[Saved data entries]
********
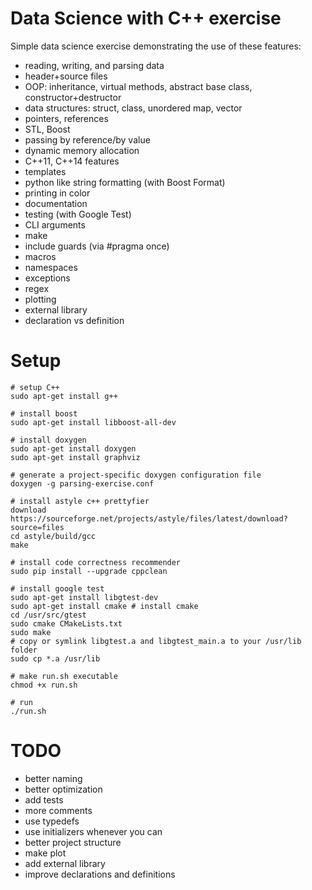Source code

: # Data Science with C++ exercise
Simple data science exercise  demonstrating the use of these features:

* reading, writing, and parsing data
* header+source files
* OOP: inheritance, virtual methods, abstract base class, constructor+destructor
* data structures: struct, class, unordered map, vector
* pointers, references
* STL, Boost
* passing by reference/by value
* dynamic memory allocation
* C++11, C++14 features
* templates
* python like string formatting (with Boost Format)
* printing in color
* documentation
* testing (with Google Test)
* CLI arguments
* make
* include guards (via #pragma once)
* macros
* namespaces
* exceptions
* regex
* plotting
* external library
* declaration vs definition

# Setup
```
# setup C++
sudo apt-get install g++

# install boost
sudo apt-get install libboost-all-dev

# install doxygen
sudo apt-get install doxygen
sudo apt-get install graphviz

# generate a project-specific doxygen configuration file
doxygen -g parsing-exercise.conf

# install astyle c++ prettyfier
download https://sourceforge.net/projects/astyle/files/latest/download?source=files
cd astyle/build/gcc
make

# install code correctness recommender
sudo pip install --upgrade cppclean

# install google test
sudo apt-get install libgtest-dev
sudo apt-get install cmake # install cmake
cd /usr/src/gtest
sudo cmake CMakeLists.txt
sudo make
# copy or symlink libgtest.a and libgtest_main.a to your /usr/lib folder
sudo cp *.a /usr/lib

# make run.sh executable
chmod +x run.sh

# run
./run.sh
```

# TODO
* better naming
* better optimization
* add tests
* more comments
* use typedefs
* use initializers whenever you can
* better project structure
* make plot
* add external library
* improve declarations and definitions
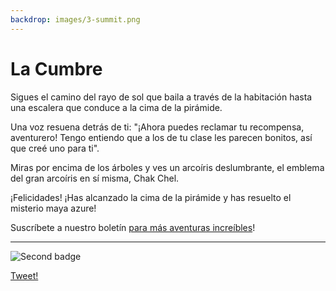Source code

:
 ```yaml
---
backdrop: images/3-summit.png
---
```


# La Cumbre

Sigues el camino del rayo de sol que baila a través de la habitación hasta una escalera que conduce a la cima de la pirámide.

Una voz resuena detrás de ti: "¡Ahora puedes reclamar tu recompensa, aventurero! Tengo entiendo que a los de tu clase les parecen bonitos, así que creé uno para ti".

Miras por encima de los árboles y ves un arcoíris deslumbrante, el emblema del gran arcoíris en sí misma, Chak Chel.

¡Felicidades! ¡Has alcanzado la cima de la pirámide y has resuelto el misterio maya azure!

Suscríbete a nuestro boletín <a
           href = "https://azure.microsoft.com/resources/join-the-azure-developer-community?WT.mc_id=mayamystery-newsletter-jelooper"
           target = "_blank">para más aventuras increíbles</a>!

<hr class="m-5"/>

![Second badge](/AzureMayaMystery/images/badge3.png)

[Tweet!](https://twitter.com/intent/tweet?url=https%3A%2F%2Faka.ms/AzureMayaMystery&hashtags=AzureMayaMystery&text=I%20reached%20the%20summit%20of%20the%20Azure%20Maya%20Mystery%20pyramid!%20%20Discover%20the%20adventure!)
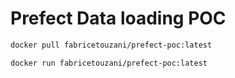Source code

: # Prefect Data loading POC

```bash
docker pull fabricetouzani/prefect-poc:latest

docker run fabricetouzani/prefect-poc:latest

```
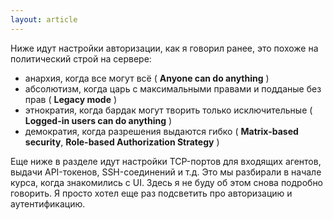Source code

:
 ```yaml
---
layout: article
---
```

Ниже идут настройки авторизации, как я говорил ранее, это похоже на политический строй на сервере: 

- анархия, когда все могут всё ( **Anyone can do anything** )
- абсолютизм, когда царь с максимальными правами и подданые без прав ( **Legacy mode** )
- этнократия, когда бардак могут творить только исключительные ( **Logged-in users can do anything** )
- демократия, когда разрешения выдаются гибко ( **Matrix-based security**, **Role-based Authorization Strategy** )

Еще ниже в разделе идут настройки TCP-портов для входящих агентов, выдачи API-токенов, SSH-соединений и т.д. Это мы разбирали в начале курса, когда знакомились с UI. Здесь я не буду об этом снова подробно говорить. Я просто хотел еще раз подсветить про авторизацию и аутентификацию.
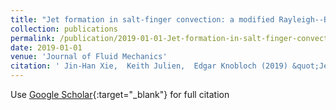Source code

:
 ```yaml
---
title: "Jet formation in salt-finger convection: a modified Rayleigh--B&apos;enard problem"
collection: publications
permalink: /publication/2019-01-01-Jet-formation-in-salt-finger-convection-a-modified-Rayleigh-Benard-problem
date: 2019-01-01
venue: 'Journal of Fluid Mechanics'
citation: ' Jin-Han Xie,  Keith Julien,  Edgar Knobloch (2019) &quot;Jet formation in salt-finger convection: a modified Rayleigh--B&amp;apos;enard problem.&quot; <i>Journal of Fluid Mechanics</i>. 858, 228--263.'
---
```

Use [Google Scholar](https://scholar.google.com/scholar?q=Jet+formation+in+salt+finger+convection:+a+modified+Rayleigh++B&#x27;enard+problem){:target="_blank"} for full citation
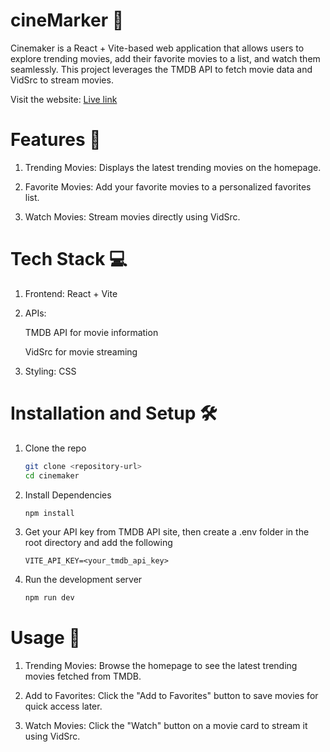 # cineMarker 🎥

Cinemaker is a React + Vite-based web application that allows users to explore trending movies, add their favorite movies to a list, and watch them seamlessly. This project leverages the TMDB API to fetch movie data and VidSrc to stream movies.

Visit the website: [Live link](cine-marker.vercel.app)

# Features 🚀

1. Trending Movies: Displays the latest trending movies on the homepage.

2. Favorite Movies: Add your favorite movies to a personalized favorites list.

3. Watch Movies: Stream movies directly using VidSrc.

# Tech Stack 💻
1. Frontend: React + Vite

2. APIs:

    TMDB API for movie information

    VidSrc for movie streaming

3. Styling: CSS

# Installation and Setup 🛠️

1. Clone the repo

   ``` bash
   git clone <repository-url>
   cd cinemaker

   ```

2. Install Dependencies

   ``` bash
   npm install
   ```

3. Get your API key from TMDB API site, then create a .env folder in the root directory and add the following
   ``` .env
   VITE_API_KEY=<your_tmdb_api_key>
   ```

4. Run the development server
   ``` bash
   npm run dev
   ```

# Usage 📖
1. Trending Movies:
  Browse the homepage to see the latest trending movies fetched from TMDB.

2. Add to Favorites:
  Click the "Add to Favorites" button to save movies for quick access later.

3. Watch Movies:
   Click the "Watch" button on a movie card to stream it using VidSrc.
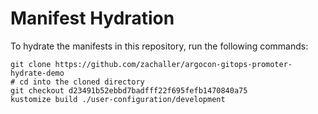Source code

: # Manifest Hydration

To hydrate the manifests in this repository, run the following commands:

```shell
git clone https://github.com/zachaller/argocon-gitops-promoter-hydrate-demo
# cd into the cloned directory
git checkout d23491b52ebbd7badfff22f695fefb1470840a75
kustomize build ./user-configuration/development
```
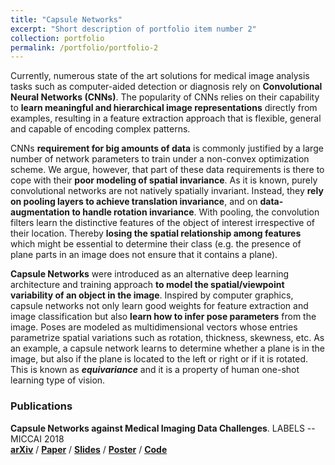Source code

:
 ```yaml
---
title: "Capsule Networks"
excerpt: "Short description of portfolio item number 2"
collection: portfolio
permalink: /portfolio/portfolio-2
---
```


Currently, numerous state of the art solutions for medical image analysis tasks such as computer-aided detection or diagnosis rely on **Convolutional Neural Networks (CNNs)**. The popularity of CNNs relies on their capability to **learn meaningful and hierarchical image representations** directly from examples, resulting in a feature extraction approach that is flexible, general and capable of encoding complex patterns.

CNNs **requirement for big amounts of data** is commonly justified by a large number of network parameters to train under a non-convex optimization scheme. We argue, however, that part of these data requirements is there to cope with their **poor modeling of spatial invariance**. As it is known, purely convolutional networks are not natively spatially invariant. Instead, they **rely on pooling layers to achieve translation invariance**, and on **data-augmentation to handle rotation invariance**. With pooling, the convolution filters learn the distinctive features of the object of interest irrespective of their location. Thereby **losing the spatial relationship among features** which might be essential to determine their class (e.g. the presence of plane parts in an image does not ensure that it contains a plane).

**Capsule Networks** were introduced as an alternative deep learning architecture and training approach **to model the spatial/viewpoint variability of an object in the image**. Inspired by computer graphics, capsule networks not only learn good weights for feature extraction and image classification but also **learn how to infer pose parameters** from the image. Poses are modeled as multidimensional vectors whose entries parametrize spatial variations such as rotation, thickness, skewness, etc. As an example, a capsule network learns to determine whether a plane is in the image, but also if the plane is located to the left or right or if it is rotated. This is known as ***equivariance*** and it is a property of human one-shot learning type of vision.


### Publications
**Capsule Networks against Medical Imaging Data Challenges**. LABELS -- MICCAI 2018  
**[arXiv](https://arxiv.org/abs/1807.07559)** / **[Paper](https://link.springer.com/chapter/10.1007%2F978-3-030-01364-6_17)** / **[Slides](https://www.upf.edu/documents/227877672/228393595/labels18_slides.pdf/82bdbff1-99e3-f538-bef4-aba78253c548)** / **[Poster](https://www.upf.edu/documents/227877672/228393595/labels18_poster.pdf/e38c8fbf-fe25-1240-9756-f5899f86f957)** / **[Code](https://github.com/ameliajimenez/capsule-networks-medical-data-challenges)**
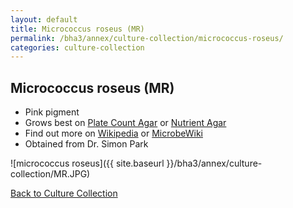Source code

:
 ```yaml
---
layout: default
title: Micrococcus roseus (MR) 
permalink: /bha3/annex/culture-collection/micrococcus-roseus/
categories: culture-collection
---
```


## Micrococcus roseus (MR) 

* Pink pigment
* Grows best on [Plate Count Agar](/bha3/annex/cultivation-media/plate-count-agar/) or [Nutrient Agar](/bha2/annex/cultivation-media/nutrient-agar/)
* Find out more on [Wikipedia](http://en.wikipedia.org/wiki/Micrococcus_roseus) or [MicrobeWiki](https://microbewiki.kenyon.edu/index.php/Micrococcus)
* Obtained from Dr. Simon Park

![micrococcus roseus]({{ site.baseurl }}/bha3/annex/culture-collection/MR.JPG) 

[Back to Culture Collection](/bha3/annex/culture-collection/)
********
Copy out each line carrying the string "exercise" from the data.

- Response:
: # Data Science with C++ exercise
Simple data science exercise  demonstrating the use of these features:
doxygen -g parsing-exercise.conf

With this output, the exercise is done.